FFolate deficiency (FAD) perturbed β-catenin/COX-2/PGE2/Bcl-2 pathway (see Discussion) in Hep G2 cells. At the end of 2-week cultivation under FAD condition, severe downregulation of survivin and GRP-78 as determined by western blot technique (d) correlated excellently with complete disappearance of β-catenin and COX-2 (b and c). Furthermore, the suppression of β-catenin correlated negatively with the expression of E-cadherin (a). It was also interesting to note that the disappearance of pro-caspase 3 band in FAD condition represented that caspase 3-dependent apoptosis had occurred (d).

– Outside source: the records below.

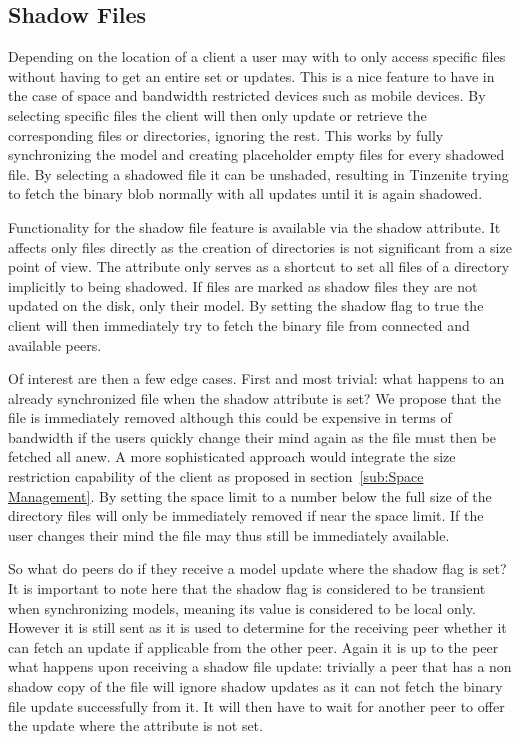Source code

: \subsection{Shadow Files}
\label{sub:Shadow Files}

Depending on the location of a client a user may with to only access specific files without having to get an entire set or updates.
This is a nice feature to have in the case of space and bandwidth restricted devices such as mobile devices.
By selecting specific files the client will then only update or retrieve the corresponding files or directories, ignoring the rest.
This works by fully synchronizing the model and creating placeholder empty files for every shadowed file.
By selecting a shadowed file it can be unshaded, resulting in Tinzenite trying to fetch the binary blob normally with all updates until it is again shadowed.

Functionality for the shadow file feature is available via the shadow attribute.
It affects only files directly as the creation of directories is not significant from a size point of view.
The attribute only serves as a shortcut to set all files of a directory implicitly to being shadowed.
If files are marked as shadow files they are not updated on the disk, only their model.
By setting the shadow flag to true the client will then immediately try to fetch the binary file from connected and available peers.

Of interest are then a few edge cases.
First and most trivial: what happens to an already synchronized file when the shadow attribute is set?
We propose that the file is immediately removed although this could be expensive in terms of bandwidth if the users quickly change their mind again as the file must then be fetched all anew.
A more sophisticated approach would integrate the size restriction capability of the client as proposed in section~\ref{sub:Space Management}.
By setting the space limit to a number below the full size of the directory files will only be immediately removed if near the space limit.
If the user changes their mind the file may thus still be immediately available.

So what do peers do if they receive a model update where the shadow flag is set?
It is important to note here that the shadow flag is considered to be transient when synchronizing models, meaning its value is considered to be local only.
However it is still sent as it is used to determine for the receiving peer whether it can fetch an update if applicable from the other peer.
Again it is up to the peer what happens upon receiving a shadow file update: trivially a peer that has a non shadow copy of the file will ignore shadow updates as it can not fetch the binary file update successfully from it.
It will then have to wait for another peer to offer the update where the attribute is not set.

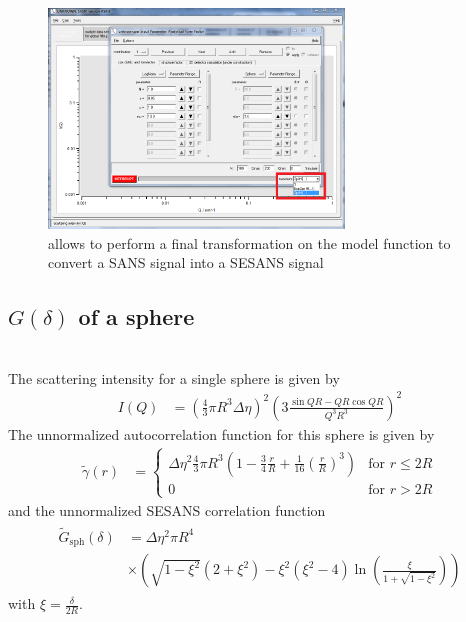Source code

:\begin{figure}[htb]
\begin{center}
\includegraphics[width=0.7\textwidth]{../images/GUI/HankelOperator.png}
\end{center}
\caption{\SASfit allows to perform a final transformation on the model function to convert a SANS signal into a SESANS signal}
\label{fig:HankelOp}
\end{figure}


\subsection{$G(\delta)$ of a sphere} ~\\
\label{sec:Gz_sphere}
The scattering intensity for a single sphere is given by
\begin{align}
I(Q) &= \left(\frac{4}{3}\pi R^3 \Delta\eta\right)^2 \left(3\frac{\sin QR-QR\cos QR}{Q^3R^3}\right)^2
\end{align}
The unnormalized autocorrelation function for this sphere is given by
\begin{align}
\tilde{\gamma}(r) &=
\begin{cases}
 \Delta\eta^2  \frac{4}{3}\pi R^3 \left( 1-\frac{3}{4}\frac{r}{R}+\frac{1}{16}\left(\frac{r}{R}\right)^3\right) & \mbox{for } r\leq 2R \\
0 & \mbox{for }  r>2R
\end{cases}
\end{align}
and the unnormalized SESANS correlation function
\begin{align}
\begin{split}
\tilde{G}_\mathrm{sph}(\delta)&= \Delta\eta^2 \pi R^4 \\ 
&\times \left(\sqrt{1-\xi^2}(2+\xi^2)-\xi^2(\xi^2-4)\ln\left(\frac{\xi}{1+\sqrt{1-\xi^2}}\right)\right)
\end{split}
\end{align}
with $\xi=\frac{\delta}{2R}$.


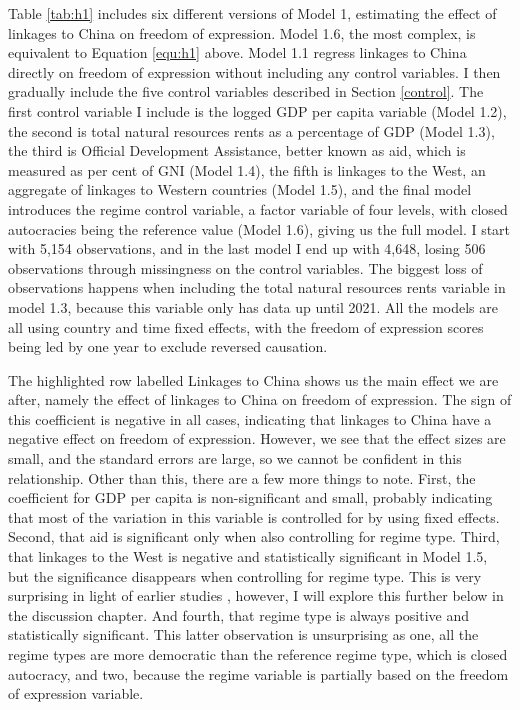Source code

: Table \ref{tab:h1} includes six different versions of Model 1, estimating the effect of linkages to China on freedom of expression. Model 1.6, the most complex, is equivalent to Equation \ref{equ:h1} above. Model 1.1 regress linkages to China directly on freedom of expression without including any control variables. I then gradually include the five control variables described in Section \ref{control}. The first control variable I include is the logged GDP per capita variable (Model 1.2), the second is total natural resources rents as a percentage of GDP (Model 1.3), the third is Official Development Assistance, better known as aid, which is measured as per cent of GNI (Model 1.4), the fifth is linkages to the West, an aggregate of linkages to Western countries (Model 1.5), and the final model introduces the regime control variable, a factor variable of four levels, with closed autocracies being the reference value (Model 1.6), giving us the full model.  I start with 5,154 observations, and in the last model I end up with 4,648, losing 506 observations through missingness on the control variables. The biggest loss of observations happens when including the total natural resources rents variable in model 1.3, because this variable only has data up until 2021. All the models are all using country and time fixed effects, with the freedom of expression scores being led by one year to exclude reversed causation. 

The highlighted row labelled Linkages to China shows us the main effect we are after, namely the effect of linkages to China on freedom of expression. The sign of this coefficient is negative in all cases, indicating that linkages to China have a negative effect on freedom of expression. However, we see that the effect sizes are small, and the standard errors are large, so we cannot be confident in this relationship. Other than this, there are a few more things to note. First, the coefficient for GDP per capita is non-significant and small, probably indicating that most of the variation in this variable is controlled for by using fixed effects. Second, that aid is significant only when also controlling for regime type. Third, that linkages to the West is negative and statistically significant in Model 1.5, but the significance disappears when controlling for regime type. This is very surprising in light of earlier studies \citep{levitsky_linkage_2006}, however, I will explore this further below in the discussion chapter. And fourth, that regime type is always positive and statistically significant. This latter observation is unsurprising as one, all the regime types are more democratic than the reference regime type, which is closed autocracy, and two, because the regime variable is partially based on the freedom of expression variable.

Novel roles of survivin and GRP-78 as ROS sinker proteins independent of their anti-apoptotic effects

Using a poorly differentiated and a RAP hepatoma Mahlavu cell type with high genetically endowed expression of both survivin and GRP-78 as a study model, we want to address the question that besides their anti-apoptotic attribute, what other functions that these effectors can also bestow. Specifically, we want to find out whether or not they can act as ROS sinkers. Toward this aim, we first knockdowned survivin and GRP-78 separately using siRNA interfering technique followed by growing survivin KD and GRP-78 KD cells under either FAC or FAD conditions. Remarkably, both survivin KD and GRP-78 KD cells could produce extremely high levels of ROS as compared to control cells indicating that both survivin and GRP-78 could act as ROS sinker proteins independent of their anti-apoptotic attributes (Figure 3). Data by western blot also revealed that severe downregulation of antioxidant enzymes such as CAT and GPx might be partially responsible for the survivin KD-mediated overproduction of ROS observed (Figure 4).

Figure 3.

Evidence that survivin and GRP-78 are ROS sinker proteins. Using hepatoma Mahlavu cells which are found to be genetically endowed with strong expression of survivin and GRP-78 as the experimental cell model, we first knockdowned both effectors by siRNA interfering technique followed by growing survivin KD and GRP-78 KD cells under FAC and FAD conditions. Remarkably, both types of KD cells produced extremely high levels of ROS as compared to controls. These data serve as the testimony that both survivin and GRP-78 act as ROS sinkers. Data shown are mean ± SD with at least three independent experiments (*p < 0.05 vs control).

Figure 4.

siRNA knockdown of survivin severely downregulates several important ROS-scavenging antioxidant enzymes. We utilized western blot technique to identify that at least three antioxidant enzymes including γ-GCS, catalase (CAT), and glutathione peroxidase (GPx) were severely downregulated in survivin KD cells as compared to the controls. These data clearly implied that survivin KD-mediated overproduction of ROS was at least partially ascribable to the downregulation of important antioxidant enzymes.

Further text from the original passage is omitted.